Hundreds of Irish faced discrimination since the 1970s

A general view of the headquarters of the GMB Union in Euston, London.

A general view of the headquarters of the GMB Union in Euston, London.

Wed, Sep 11, 2013, 22:29

MARK HENNESSY


Building firms in Wales will be barred from getting state business if they blacklist trade union activists and other workers they regard as troublesome, under new rules published yesterday by the Welsh government.

Thousands of workers, many of them Irish, are believed to have been denied work since the 1970s by scores of firms, who used a secretive organisation called the Consulting Association to track down information on people they did not want on their sites.


‘Wholly unacceptable’
“The use of blacklists is wholly unacceptable and I fully sympathise with the individuals and their families who have suffered a terrible injustice as a consequence of contractors engaging in this practice,” said the Welsh minister for finance Jane Hutt.
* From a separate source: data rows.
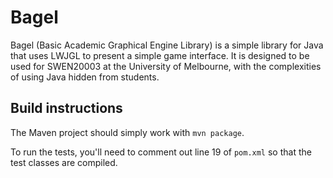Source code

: # Bagel
Bagel (Basic Academic Graphical Engine Library) is a simple library for Java that uses LWJGL to present a simple game interface.
It is designed to be used for SWEN20003 at the University of Melbourne, with the complexities of using Java hidden from students.

## Build instructions
The Maven project should simply work with `mvn package`.

To run the tests, you'll need to comment out line 19 of `pom.xml` so that the test classes are compiled.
Welcoming the move, Mike Payne, an official with the GMB union, said blacklisting has had “devastating” consequences: “We are aware of cases that have resulted in marital breakdown, loss of home and in a couple of particularly tragic cases, people taking their own lives.”


Filed claims
The union has filed claims on behalf of 100 of its members in the high court in London against two major construction firms, Sir Robert McAlpine and Carillion, alleging that both blacklisted workers for decades.

Hundreds of Irish workers, if not more, are believed to have been discriminated against, particularly during the 1970s and the 1980s during the height of the IRA’s campaign in Britain, partly on the back of information shared by the British intelligence services.

Though it denies the charges, McAlpine has added more than 30 other major building firms, including Laing O’Rourke, as co-defendants to the legal action, which is being taken by Guney, Clark & Ryan on behalf of the workers.

Last night, one of the Guney, Clark & Ryan solicitors, Irishman Liam Dunne, said they warmly welcomed the move taken by the Welsh government, but emphasised that the legal action to redress past wrongs will go ahead.